Claro que en los tricolores llegar al arco del primer equipo no es sencillo. Es común que siempre venga alguien de afuera.

“Jugué dos años en Quinta, uno en Cuarta y cuando llega Pelusso me ascendió. Al segundo año, hablando con Tabaré Alonso, tomé la decisión de salir. Tabaré me dijo que era complicado porque Nacional siempre traía goleros y ya había cumplido un ciclo en Tercera. Entonces tomé la opción del préstamo”, rememoró.

La opción era El Tanque Sisley. Alguna vez Raúl Möller dijo que “era la última opción que tomaba un jugador”.

“No estoy ni un poquito arrepentido. El primer año no tuve suerte porque Góngora anduvo bien. Luego vino el Polillita Da Silva que me hizo debutar en Primera y luego Möller optó por sacarme del equipo. No es sencillo esperar. Es obvio que te bajoneás cuando no jugás, pero tenés que apoyarte vos y apoyar al que le toca jugar”.

Hasta que el tiempo y sus actuaciones lo marcaron como titular en el equipo fusionado.

“Nunca se me pasó por la cabeza largar el fútbol cuando no jugaba. Este era mi sueño”.

Pero El Tanque Sisley es un club con determinadas particularidades. El propio presidente Freddy Varela reveló a El Observador: “Acá no se le miente al jugador. Se le dice que no va a cobrar todos los meses y el que viene acá sabe que viene a sufrir”.

“Es verdad, el presidente jamás te miente, nos dijo que íbamos a cobrar salteado, pero si sabés las carencias hay que sacrificarse día a día para que te salga algo. Como quien dice, si querés hacer algún mango El Tanque es una vidriera”.

A las diferencias económicas se suman las carencias de infraestructura que generan que la campaña del equipo llame más la atención.
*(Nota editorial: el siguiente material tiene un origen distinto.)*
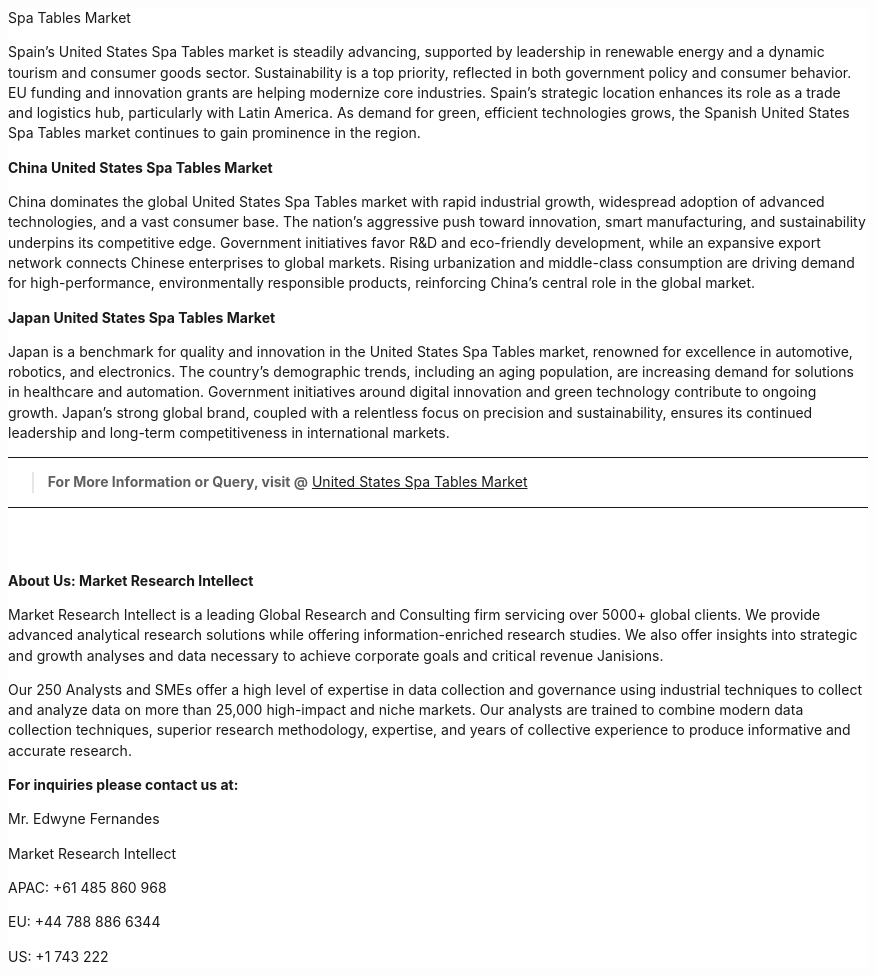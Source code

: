 Spa Tables Market</strong></p><p class="" data-start="4424" data-end="4975">Spain&rsquo;s United States Spa Tables market is steadily advancing, supported by leadership in renewable energy and a dynamic tourism and consumer goods sector. Sustainability is a top priority, reflected in both government policy and consumer behavior. EU funding and innovation grants are helping modernize core industries. Spain&rsquo;s strategic location enhances its role as a trade and logistics hub, particularly with Latin America. As demand for green, efficient technologies grows, the Spanish United States Spa Tables market continues to gain prominence in the region.</p><p class="" data-start="4977" data-end="5589"><strong data-start="4977" data-end="4998">China United States Spa Tables Market</strong></p><p class="" data-start="4977" data-end="5589">China dominates the global United States Spa Tables market with rapid industrial growth, widespread adoption of advanced technologies, and a vast consumer base. The nation&rsquo;s aggressive push toward innovation, smart manufacturing, and sustainability underpins its competitive edge. Government initiatives favor R&amp;D and eco-friendly development, while an expansive export network connects Chinese enterprises to global markets. Rising urbanization and middle-class consumption are driving demand for high-performance, environmentally responsible products, reinforcing China&rsquo;s central role in the global market.</p><p class="" data-start="5591" data-end="6162"><strong data-start="5591" data-end="5612">Japan United States Spa Tables Market</strong></p><p class="" data-start="5591" data-end="6162">Japan is a benchmark for quality and innovation in the United States Spa Tables market, renowned for excellence in automotive, robotics, and electronics. The country&rsquo;s demographic trends, including an aging population, are increasing demand for solutions in healthcare and automation. Government initiatives around digital innovation and green technology contribute to ongoing growth. Japan&rsquo;s strong global brand, coupled with a relentless focus on precision and sustainability, ensures its continued leadership and long-term competitiveness in international markets.</p><hr /><blockquote><p><span class="font-[700]"><strong>For More Information or Query, visit&nbsp;@</strong>&nbsp;</span><span class="font-[700]"><a href="https://www.marketresearchintellect.com/product/global-spa-tables-market-size-forecast/?utm_source=Linkedin&utm_medium=019" target="_blank" data-tracking-control-name="article-ssr-frontend-pulse_little-text-block" data-tracking-will-navigate="" data-test-link="">United States Spa Tables Market</a></span></p></blockquote><hr /><h3>&nbsp;</h3><p><strong><span class="font-[700]">About Us: Market Research Intellect</span></strong></p><p><span class="">Market Research Intellect is a leading Global Research and Consulting firm servicing over 5000+ global clients. We provide advanced analytical research solutions while offering information-enriched research studies.&nbsp;</span>We also offer insights into strategic and growth analyses and data necessary to achieve corporate goals and critical revenue Janisions.</p><p><span class="">Our 250 Analysts and SMEs offer a high level of expertise in data collection and governance using industrial techniques to collect and analyze data on more than 25,000 high-impact and niche markets. Our analysts are trained to combine modern data collection techniques, superior research methodology, expertise, and years of collective experience to produce informative and accurate research.</span></p><p><strong>For inquiries please contact us at:</strong></p><p>Mr. Edwyne Fernandes</p><p>Market Research Intellect</p><p>APAC: +61 485 860 968</p><p>EU: +44 788 886 6344</p><p>US: +1 743 222
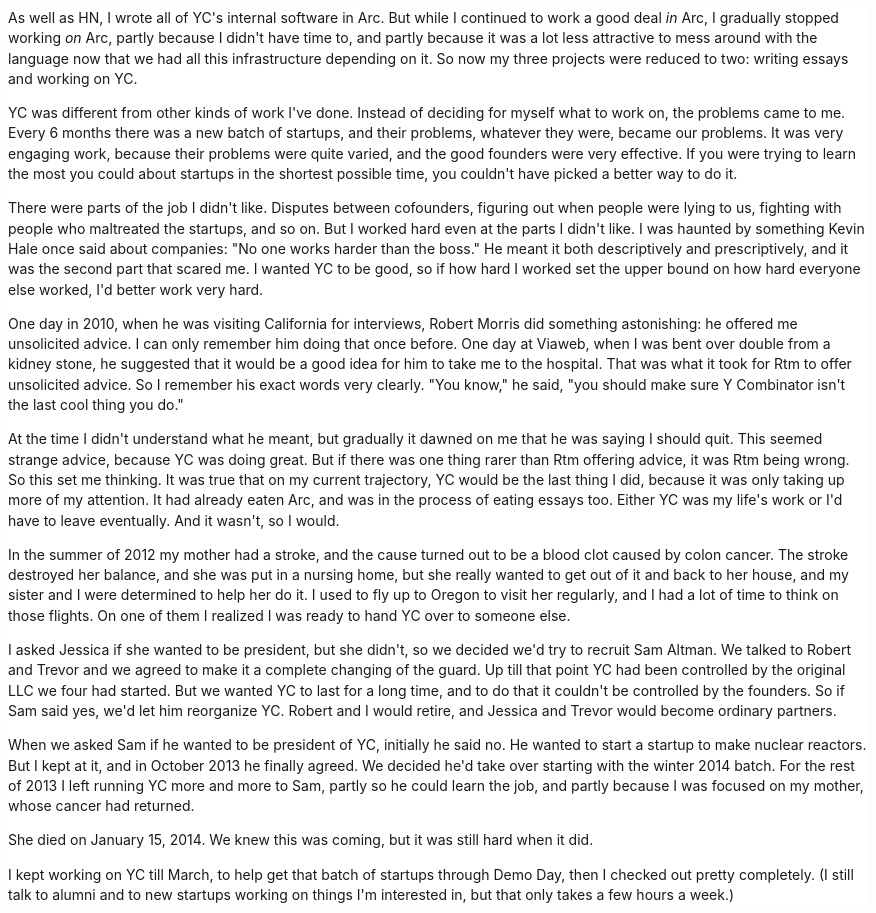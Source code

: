  As well as HN, I wrote all of YC's internal software in Arc. But while I continued to work a good deal _in_ Arc, I gradually stopped working _on_ Arc, partly because I didn't have time to, and partly because it was a lot less attractive to mess around with the language now that we had all this infrastructure depending on it. So now my three projects were reduced to two: writing essays and working on YC.

 YC was different from other kinds of work I've done. Instead of deciding for myself what to work on, the problems came to me. Every 6 months there was a new batch of startups, and their problems, whatever they were, became our problems. It was very engaging work, because their problems were quite varied, and the good founders were very effective. If you were trying to learn the most you could about startups in the shortest possible time, you couldn't have picked a better way to do it.

 There were parts of the job I didn't like. Disputes between cofounders, figuring out when people were lying to us, fighting with people who maltreated the startups, and so on. But I worked hard even at the parts I didn't like. I was haunted by something Kevin Hale once said about companies: "No one works harder than the boss." He meant it both descriptively and prescriptively, and it was the second part that scared me. I wanted YC to be good, so if how hard I worked set the upper bound on how hard everyone else worked, I'd better work very hard.

 One day in 2010, when he was visiting California for interviews, Robert Morris did something astonishing: he offered me unsolicited advice. I can only remember him doing that once before. One day at Viaweb, when I was bent over double from a kidney stone, he suggested that it would be a good idea for him to take me to the hospital. That was what it took for Rtm to offer unsolicited advice. So I remember his exact words very clearly. "You know," he said, "you should make sure Y Combinator isn't the last cool thing you do."

 At the time I didn't understand what he meant, but gradually it dawned on me that he was saying I should quit. This seemed strange advice, because YC was doing great. But if there was one thing rarer than Rtm offering advice, it was Rtm being wrong. So this set me thinking. It was true that on my current trajectory, YC would be the last thing I did, because it was only taking up more of my attention. It had already eaten Arc, and was in the process of eating essays too. Either YC was my life's work or I'd have to leave eventually. And it wasn't, so I would.

 In the summer of 2012 my mother had a stroke, and the cause turned out to be a blood clot caused by colon cancer. The stroke destroyed her balance, and she was put in a nursing home, but she really wanted to get out of it and back to her house, and my sister and I were determined to help her do it. I used to fly up to Oregon to visit her regularly, and I had a lot of time to think on those flights. On one of them I realized I was ready to hand YC over to someone else.

 I asked Jessica if she wanted to be president, but she didn't, so we decided we'd try to recruit Sam Altman. We talked to Robert and Trevor and we agreed to make it a complete changing of the guard. Up till that point YC had been controlled by the original LLC we four had started. But we wanted YC to last for a long time, and to do that it couldn't be controlled by the founders. So if Sam said yes, we'd let him reorganize YC. Robert and I would retire, and Jessica and Trevor would become ordinary partners.

 When we asked Sam if he wanted to be president of YC, initially he said no. He wanted to start a startup to make nuclear reactors. But I kept at it, and in October 2013 he finally agreed. We decided he'd take over starting with the winter 2014 batch. For the rest of 2013 I left running YC more and more to Sam, partly so he could learn the job, and partly because I was focused on my mother, whose cancer had returned.

 She died on January 15, 2014. We knew this was coming, but it was still hard when it did.

 I kept working on YC till March, to help get that batch of startups through Demo Day, then I checked out pretty completely. (I still talk to alumni and to new startups working on things I'm interested in, but that only takes a few hours a week.)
“Hoy se mejoró mucho, pero los jugadores sabemos a lo que vamos y con lo mínimo hay que hacer algo grande. Si tenés una pelota, por la cabeza te tiene que pasar que tenés cinco. Hoy estamos atravesando por un buen momento y estoy agradecido a todo el grupo. Esto viene del semestre pasado cuando demostramos que las carencias que podamos tener con relación a otros equipos, quedan de lado porque en el pasto verde somos todos iguales”, dijo Pérez.

El golero no se queja de su presente. “Económicamente vivo al día. Me da para vivir bien pese a que Montevideo es caro. Pero este es mi esfuerzo. No me olvido de dos personas a las que les tengo que agradecer por esto, que son mi abuelo y a un empleado que se llama Adán que le insistió en llevarme a Melo”.

El destino de Nicola está marcado por su abuelo. Es que no solo fue el que lo puso en el camino del fútbol. El hombre marcó su historia con el arco: “El primer regalo que me hizo fue un equipo completo de golero”.